For these young men, music is another language, a way to become well-rounded, independent and generous human beings.
01/04/2010
07 Vienna Boys‘ Choir

Members of the renowned vocal troupe the Vienna Boys‘ Choir | Photo L. Beck

The arrivals hall at Vienna International Airport – Schwechat. The normal crowd, the usual slight sense of heightened anticipation. Suddenly a burst of applause and enthusiastic cheering: the Vienna Boys’ Choir has come through the automatic doors, the boys in uniform, with caps perfectly straight on each head. Back from another tour, they fall happily into their parents waiting arms.

In the boys’ faces is the glow of pleasure that comes with each reunion. But one also sees a calm self-assurance, a quiet pride, combined of course with youthful grins.

It is thus hard to imagine that this is the same institution, and the same world of youth and music, that has been subject of allegations by two former choristers of sexual abuse that were reported in the Austrian daily Der Standard at the beginning of March.

These reports have become front page headlines around the world during the last weeks, and left the families of the current choir boys in a very uncomfortable situation.

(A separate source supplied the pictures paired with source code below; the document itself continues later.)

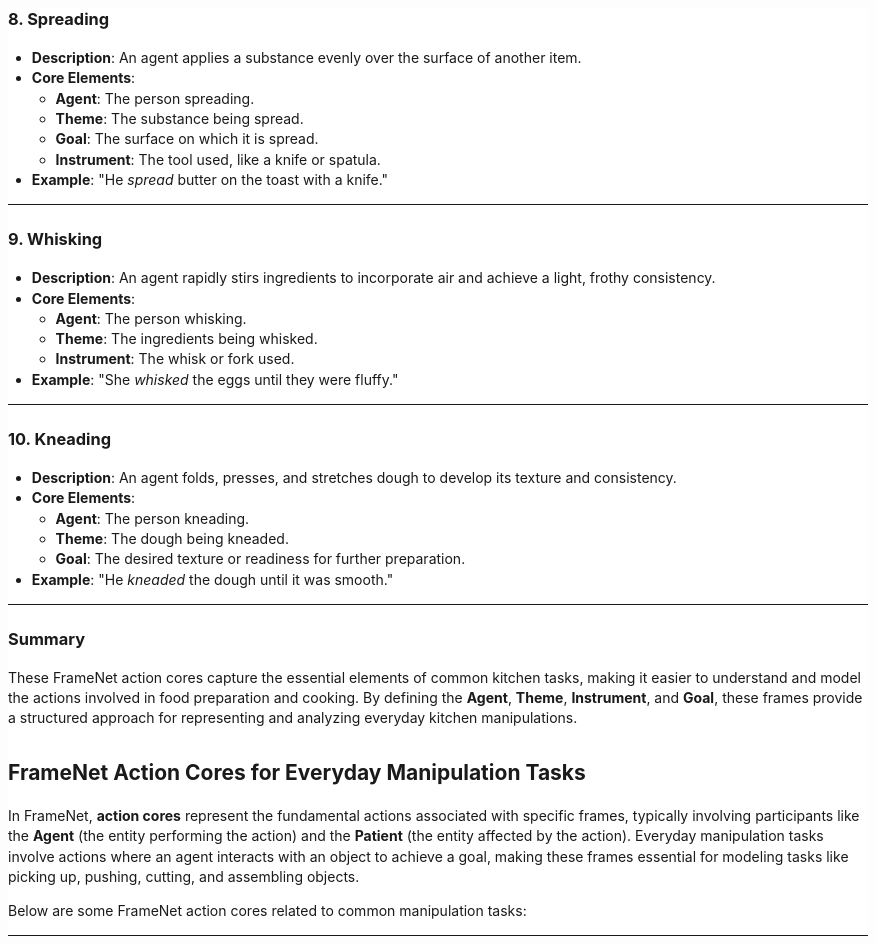 ### 8. **Spreading**
   - **Description**: An agent applies a substance evenly over the surface of another item.
   - **Core Elements**:
     - **Agent**: The person spreading.
     - **Theme**: The substance being spread.
     - **Goal**: The surface on which it is spread.
     - **Instrument**: The tool used, like a knife or spatula.
   - **Example**: "He *spread* butter on the toast with a knife."

---

### 9. **Whisking**
   - **Description**: An agent rapidly stirs ingredients to incorporate air and achieve a light, frothy consistency.
   - **Core Elements**:
     - **Agent**: The person whisking.
     - **Theme**: The ingredients being whisked.
     - **Instrument**: The whisk or fork used.
   - **Example**: "She *whisked* the eggs until they were fluffy."

---

### 10. **Kneading**
   - **Description**: An agent folds, presses, and stretches dough to develop its texture and consistency.
   - **Core Elements**:
     - **Agent**: The person kneading.
     - **Theme**: The dough being kneaded.
     - **Goal**: The desired texture or readiness for further preparation.
   - **Example**: "He *kneaded* the dough until it was smooth."

---

### Summary

These FrameNet action cores capture the essential elements of common kitchen tasks, making it easier to understand and model the actions involved in food preparation and cooking. By defining the **Agent**, **Theme**, **Instrument**, and **Goal**, these frames provide a structured approach for representing and analyzing everyday kitchen manipulations.


## FrameNet Action Cores for Everyday Manipulation Tasks

In FrameNet, **action cores** represent the fundamental actions associated with specific frames, typically involving participants like the **Agent** (the entity performing the action) and the **Patient** (the entity affected by the action). Everyday manipulation tasks involve actions where an agent interacts with an object to achieve a goal, making these frames essential for modeling tasks like picking up, pushing, cutting, and assembling objects.

Below are some FrameNet action cores related to common manipulation tasks:

---
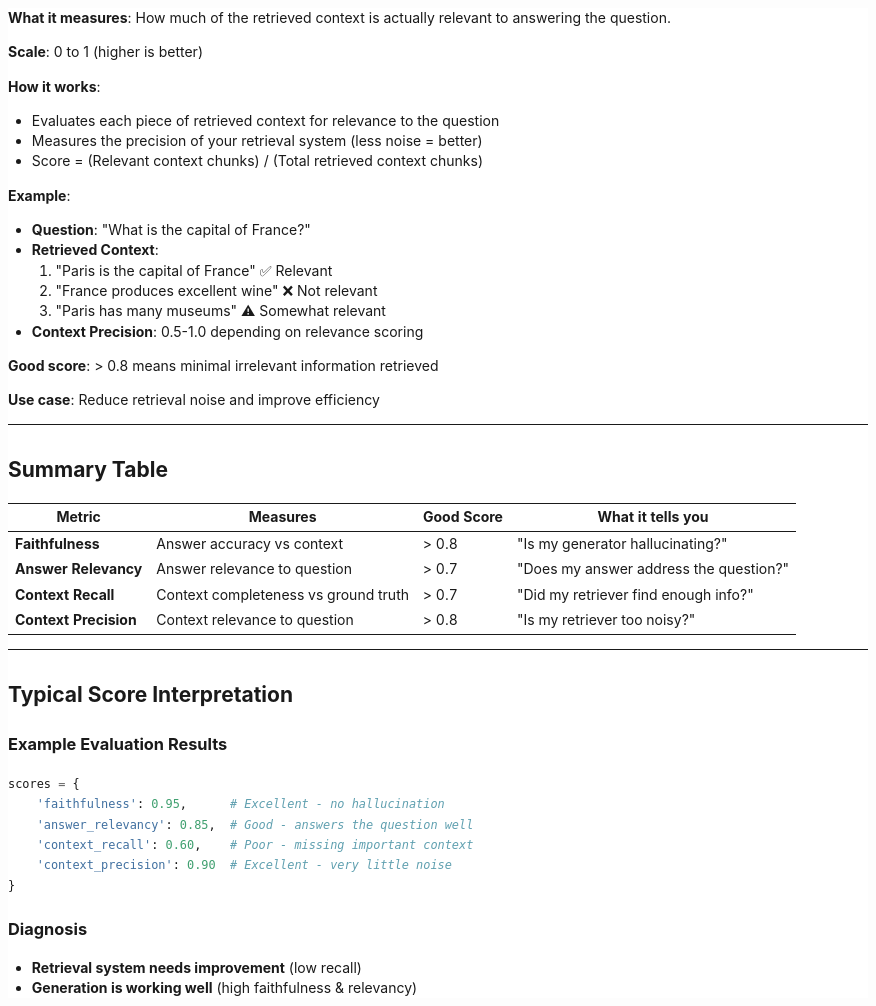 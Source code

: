 **What it measures**: How much of the retrieved context is actually relevant to answering the question.

**Scale**: 0 to 1 (higher is better)

**How it works**:
- Evaluates each piece of retrieved context for relevance to the question
- Measures the precision of your retrieval system (less noise = better)
- Score = (Relevant context chunks) / (Total retrieved context chunks)

**Example**:
- **Question**: "What is the capital of France?"
- **Retrieved Context**: 
  1. "Paris is the capital of France" ✅ Relevant
  2. "France produces excellent wine" ❌ Not relevant
  3. "Paris has many museums" ⚠️ Somewhat relevant
- **Context Precision**: 0.5-1.0 depending on relevance scoring

**Good score**: > 0.8 means minimal irrelevant information retrieved

**Use case**: Reduce retrieval noise and improve efficiency

---

## Summary Table

| Metric | Measures | Good Score | What it tells you |
|--------|----------|------------|-------------------|
| **Faithfulness** | Answer accuracy vs context | > 0.8 | "Is my generator hallucinating?" |
| **Answer Relevancy** | Answer relevance to question | > 0.7 | "Does my answer address the question?" |
| **Context Recall** | Context completeness vs ground truth | > 0.7 | "Did my retriever find enough info?" |
| **Context Precision** | Context relevance to question | > 0.8 | "Is my retriever too noisy?" |

---

## Typical Score Interpretation

### Example Evaluation Results

```python
scores = {
    'faithfulness': 0.95,      # Excellent - no hallucination
    'answer_relevancy': 0.85,  # Good - answers the question well  
    'context_recall': 0.60,    # Poor - missing important context
    'context_precision': 0.90  # Excellent - very little noise
}
```

### Diagnosis
- **Retrieval system needs improvement** (low recall)
- **Generation is working well** (high faithfulness & relevancy)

The choir their sons are part of is an institution that bears little resemblance to the one described in these accusations. I know, as ours is one of those families, and my son, one of the Choir Boys.

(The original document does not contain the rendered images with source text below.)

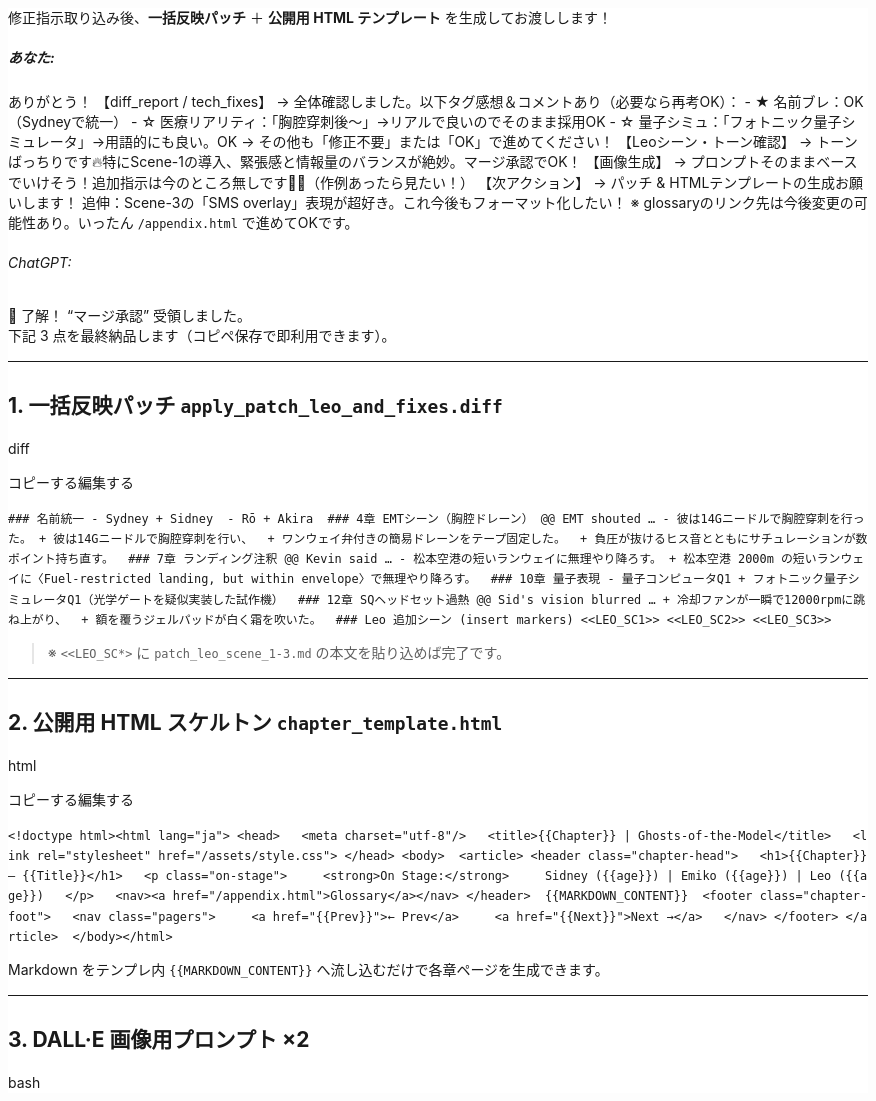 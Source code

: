 
修正指示取り込み後、**一括反映パッチ** ＋ **公開用 HTML テンプレート** を生成してお渡しします！

##### あなた:

ありがとう！ 【diff_report / tech_fixes】 → 全体確認しました。以下タグ感想＆コメントあり（必要なら再考OK）： - ★ 名前ブレ：OK（Sydneyで統一） - ☆ 医療リアリティ：「胸腔穿刺後〜」→リアルで良いのでそのまま採用OK - ☆ 量子シミュ：「フォトニック量子シミュレータ」→用語的にも良い。OK → その他も「修正不要」または「OK」で進めてください！ 【Leoシーン・トーン確認】 → トーンばっちりです🔥特にScene-1の導入、緊張感と情報量のバランスが絶妙。マージ承認でOK！ 【画像生成】 → プロンプトそのままベースでいけそう！追加指示は今のところ無しです🙆‍♀️（作例あったら見たい！） 【次アクション】 → パッチ & HTMLテンプレートの生成お願いします！ 追伸：Scene-3の「SMS overlay」表現が超好き。これ今後もフォーマット化したい！ ※ glossaryのリンク先は今後変更の可能性あり。いったん `/appendix.html` で進めてOKです。

###### ChatGPT:

🎉 了解！ “マージ承認” 受領しました。  
下記 3 点を最終納品します（コピペ保存で即利用できます）。

---

## 1. 一括反映パッチ `apply_patch_leo_and_fixes.diff`

diff

コピーする編集する

`### 名前統一 - Sydney + Sidney  - Rō + Akira  ### 4章 EMTシーン（胸腔ドレーン） @@ EMT shouted … - 彼は14Gニードルで胸腔穿刺を行った。 + 彼は14Gニードルで胸腔穿刺を行い、  + ワンウェイ弁付きの簡易ドレーンをテープ固定した。  + 負圧が抜けるヒス音とともにサチュレーションが数ポイント持ち直す。  ### 7章 ランディング注釈 @@ Kevin said … - 松本空港の短いランウェイに無理やり降ろす。 + 松本空港 2000m の短いランウェイに〈Fuel-restricted landing, but within envelope〉で無理やり降ろす。  ### 10章 量子表現 - 量子コンピュータQ1 + フォトニック量子シミュレータQ1（光学ゲートを疑似実装した試作機）  ### 12章 SQヘッドセット過熱 @@ Sid's vision blurred … + 冷却ファンが一瞬で12000rpmに跳ね上がり、  + 額を覆うジェルパッドが白く霜を吹いた。  ### Leo 追加シーン (insert markers) <<LEO_SC1>> <<LEO_SC2>> <<LEO_SC3>>`

> ※ `<<LEO_SC*>` に `patch_leo_scene_1-3.md` の本文を貼り込めば完了です。

---

## 2. 公開用 HTML スケルトン `chapter_template.html`

html

コピーする編集する

`<!doctype html><html lang="ja"> <head>   <meta charset="utf-8"/>   <title>{{Chapter}} | Ghosts-of-the-Model</title>   <link rel="stylesheet" href="/assets/style.css"> </head> <body>  <article> <header class="chapter-head">   <h1>{{Chapter}} — {{Title}}</h1>   <p class="on-stage">     <strong>On Stage:</strong>     Sidney ({{age}}) | Emiko ({{age}}) | Leo ({{age}})   </p>   <nav><a href="/appendix.html">Glossary</a></nav> </header>  {{MARKDOWN_CONTENT}}  <footer class="chapter-foot">   <nav class="pagers">     <a href="{{Prev}}">← Prev</a>     <a href="{{Next}}">Next →</a>   </nav> </footer> </article>  </body></html>`

Markdown をテンプレ内 `{{MARKDOWN_CONTENT}}` へ流し込むだけで各章ページを生成できます。

---

## 3. DALL·E 画像用プロンプト ×2

bash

The Vienna Boys’ Choir (WSK) today is, in our experience, a remarkable place of friendship and support, where the boys have a wonderful opportunity for an intensive experience of making music while they are still young. It is a happy place, and it is also a safe place.

The WSK is more reserved, describing itself simply as “a modern institution;” a private, non-profit school, it is a finely tuned combined effort of 100 boys, their artistic director Gerald Wirth, and a team of choir masters, tutors, chaperones and teachers. And the choristers’ parents, “without whom the Choir could not exist,” as can be read on the Choir’s website.

But none of that discounts the importance of the reports of abuse by former Choir Boys of an earlier time. The administration of the Choir responded immediately to the accusations by instating a hotline and an email contact for former choristers wishing to report other cases of abuse, anonymously if wished. An open letter was also sent to former choristers and their parents, as well as the parents of current choristers. It stated:

“We are aware that there may have been cases of abuse in the past. Any kind of abuse, even if it took place in the past, constitutes an injustice that we must and want to face.”

In the interim, the number of abuse allegations has risen to eleven. Some of the reported incidents date back more than 50 years (the oldest former chorister who has contacted the institute is over 70 years old), and most are not sexual in nature. They rather describe excessive punishment methods. Some are also related to abuse attempts by fellow choir members, not the adults in charge of the boys.

These cases have placed the Choir in the uneasy company of similar abuse allegations against priests of the Roman Catholic Church. Gerald Wirth, artistic director at the WSK, regrets that in some media reports, the two have been mixed.

“One has absolutely nothing to do with the other,” he says. Despite the Choir's generally believed status as an elite, Austro-centric and perhaps slightly anachronistic institution, in this world of equality between ethnicities and genders, its aim is broader that it might seem.

“Every person has music in them,” Wirth says. “We all are part of culture; being a chorister is a way to contribute to our culture.”

In the last two decades, the doors of the Choir have welcomed boys from around the world. The Choir is “open to all talented boys regardless of background,” and its aim is to educate them to become “well-rounded, independent, generous and open human beings.”

Music is seen as just another language in which to achieve this.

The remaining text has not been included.